[Start of section]
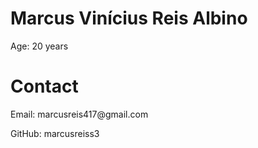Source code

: <!DOCTYPE html>
<html lang="en">
<head>
    <meta charset="UTF-8">
    <meta name="viewport" content="width=device-width, initial-scale=1.0">
</head>
<body>
    <h1>Marcus Vinícius Reis Albino</h1>
    <p>Age: 20 years</p>    
    <h1>Contact</h1>
    <p>Email: marcusreis417@gmail.com</p>
    <p>GitHub: marcusreiss3</p>
</body>
</html>

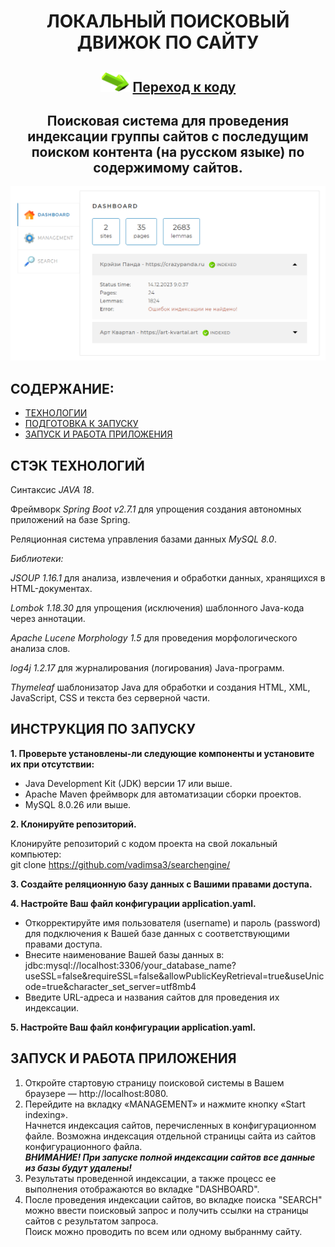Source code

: <h1 align="center">ЛОКАЛЬНЫЙ ПОИСКОВЫЙ ДВИЖОК ПО САЙТУ</h1>
<h2 align="center"><img src="https://github.com/vadimsa3/searchengine/blob/master/src/main/resources/raw/target.gif" height="32"/>
<a href="https://github.com/vadimsa3/searchengine/tree/master/src/main/java/searchengine" target="_blank">Переход к коду</a></h2>
<h2 align="center">Поисковая система для проведения индексации группы сайтов с последущим поиском контента (на русском языке) по содержимому сайтов.</h2>

![Изображение](https://github.com/vadimsa3/searchengine/blob/master/src/main/resources/raw/demo.png "Внешний вид")

## **СОДЕРЖАНИЕ:** ##
* [ТЕХНОЛОГИИ](#технологии)  
* [ПОДГОТОВКА К ЗАПУСКУ](#инструкция_по_запуску)
* [ЗАПУСК И РАБОТА ПРИЛОЖЕНИЯ](#запуск_и_работа)
## **СТЭК ТЕХНОЛОГИЙ** ## 
<a name="технологии"></a>
Синтаксис *JAVA 18*.

Фреймворк *Spring Boot v2.7.1* для упрощения создания автономных приложений на базе Spring. 

Реляционная система управления базами данных *MySQL 8.0*.

*Библиотеки:*

*JSOUP 1.16.1* для анализа, извлечения и обработки данных, хранящихся в HTML-документах.

*Lombok 1.18.30* для упрощения (исключения) шаблонного Java-кода через аннотации.

*Apache Lucene Morphology 1.5* для проведения морфологического анализа слов.

*log4j 1.2.17* для журналирования (логирования) Java-программ.

*Thymeleaf* шаблонизатор Java для обработки и создания HTML, XML, JavaScript, CSS и текста без серверной части.

## **ИНСТРУКЦИЯ ПО ЗАПУСКУ** ##
<a name="инструкция_по_запуску"></a> 
**1. Проверьте установлены-ли следующие компоненты и установите их при отсутствии:**
* Java Development Kit (JDK) версии 17 или выше.
* Apache Maven фреймворк для автоматизации сборки проектов.
* MySQL 8.0.26 или выше.

**2. Клонируйте репозиторий.**  

Клонируйте репозиторий с кодом проекта на свой локальный компьютер:  
git clone https://github.com/vadimsa3/searchengine/

**3. Создайте реляционную базу данных с Вашими правами доступа.**  

**4. Настройте Ваш файл конфигурации application.yaml.**  

* Откорректируйте имя пользователя (username) и пароль (password) для подключения к Вашей базе данных с соответствующими правами доступа.
* Внесите наименование Вашей базы данных в:  
  jdbc:mysql://localhost:3306/your_database_name?useSSL=false&requireSSL=false&allowPublicKeyRetrieval=true&useUnicode=true&character_set_server=utf8mb4
* Введите URL-адреса и названия сайтов для проведения их индексации.

**5. Настройте Ваш файл конфигурации application.yaml.**  

## **ЗАПУСК И РАБОТА ПРИЛОЖЕНИЯ** ##
<a name="запуск_и_работа"></a>  

1. Откройте стартовую страницу поисковой системы в Вашем браузере — http://localhost:8080.  
2. Перейдите на вкладку «MANAGEMENT» и нажмите кнопку «Start indexing».  
   Начнется индексация сайтов, перечисленных в конфигурационном файле.
   Возможна индексация отдельной страницы сайта из сайтов конфигурационного файла.  
   ***ВНИМАНИЕ! При запуске полной индексации сайтов все данные из базы будут удалены!***
4. Результаты проведенной индексации, а также процесс ее выполнения отображаются во вкладке "DASHBOARD".  
5. После проведения индексации сайтов, во вкладке поиска "SEARCH" можно ввести поисковый запрос и получить ссылки на страницы сайтов с результатом запроса.  
   Поиск можно проводить по всем или одному выбраннму сайту.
[End of section]
Could you repeat the entries word for word, skipping the pictures they contain?

▸ Response area
Source code

: <!DOCTYPE html>
<html lang="en">
<head>
    <meta charset="UTF-8">
    <meta name="viewport" content="width=device-width, initial-scale=1.0">
</head>
<body>
    <h1>Marcus Vinícius Reis Albino</h1>
    <p>Age: 20 years</p>    
    <h1>Contact</h1>
    <p>Email: marcusreis417@gmail.com</p>
    <p>GitHub: marcusreiss3</p>
</body>
</html>

Source code

: <h1 align="center">ЛОКАЛЬНЫЙ ПОИСКОВЫЙ ДВИЖОК ПО САЙТУ</h1>
<h2 align="center"><img src="https://github.com/vadimsa3/searchengine/blob/master/src/main/resources/raw/target.gif" height="32"/>
<a href="https://github.com/vadimsa3/searchengine/tree/master/src/main/java/searchengine" target="_blank">Переход к коду</a></h2>
<h2 align="center">Поисковая система для проведения индексации группы сайтов с последущим поиском контента (на русском языке) по содержимому сайтов.</h2>

![Изображение](https://github.com/vadimsa3/searchengine/blob/master/src/main/resources/raw/demo.png "Внешний вид")

## **СОДЕРЖАНИЕ:** ##
* [ТЕХНОЛОГИИ](#технологии)  
* [ПОДГОТОВКА К ЗАПУСКУ](#инструкция_по_запуску)
* [ЗАПУСК И РАБОТА ПРИЛОЖЕНИЯ](#запуск_и_работа)
## **СТЭК ТЕХНОЛОГИЙ** ## 
<a name="технологии"></a>
Синтаксис *JAVA 18*.

Фреймворк *Spring Boot v2.7.1* для упрощения создания автономных приложений на базе Spring. 

Реляционная система управления базами данных *MySQL 8.0*.

*Библиотеки:*

*JSOUP 1.16.1* для анализа, извлечения и обработки данных, хранящихся в HTML-документах.

*Lombok 1.18.30* для упрощения (исключения) шаблонного Java-кода через аннотации.

*Apache Lucene Morphology 1.5* для проведения морфологического анализа слов.

*log4j 1.2.17* для журналирования (логирования) Java-программ.

*Thymeleaf* шаблонизатор Java для обработки и создания HTML, XML, JavaScript, CSS и текста без серверной части.

## **ИНСТРУКЦИЯ ПО ЗАПУСКУ** ##
<a name="инструкция_по_запуску"></a> 
**1. Проверьте установлены-ли следующие компоненты и установите их при отсутствии:**
* Java Development Kit (JDK) версии 17 или выше.
* Apache Maven фреймворк для автоматизации сборки проектов.
* MySQL 8.0.26 или выше.

**2. Клонируйте репозиторий.**  

Клонируйте репозиторий с кодом проекта на свой локальный компьютер:  
git clone https://github.com/vadimsa3/searchengine/

**3. Создайте реляционную базу данных с Вашими правами доступа.**  

**4. Настройте Ваш файл конфигурации application.yaml.**  

* Откорректируйте имя пользователя (username) и пароль (password) для подключения к Вашей базе данных с соответствующими правами доступа.
* Внесите наименование Вашей базы данных в:  
  jdbc:mysql://localhost:3306/your_database_name?useSSL=false&requireSSL=false&allowPublicKeyRetrieval=true&useUnicode=true&character_set_server=utf8mb4
* Введите URL-адреса и названия сайтов для проведения их индексации.

**5. Настройте Ваш файл конфигурации application.yaml.**  

## **ЗАПУСК И РАБОТА ПРИЛОЖЕНИЯ** ##
<a name="запуск_и_работа"></a>  

1. Откройте стартовую страницу поисковой системы в Вашем браузере — http://localhost:8080.  
2. Перейдите на вкладку «MANAGEMENT» и нажмите кнопку «Start indexing».  
   Начнется индексация сайтов, перечисленных в конфигурационном файле.
   Возможна индексация отдельной страницы сайта из сайтов конфигурационного файла.  
   ***ВНИМАНИЕ! При запуске полной индексации сайтов все данные из базы будут удалены!***
4. Результаты проведенной индексации, а также процесс ее выполнения отображаются во вкладке "DASHBOARD".  
5. После проведения индексации сайтов, во вкладке поиска "SEARCH" можно ввести поисковый запрос и получить ссылки на страницы сайтов с результатом запроса.  
   Поиск можно проводить по всем или одному выбраннму сайту.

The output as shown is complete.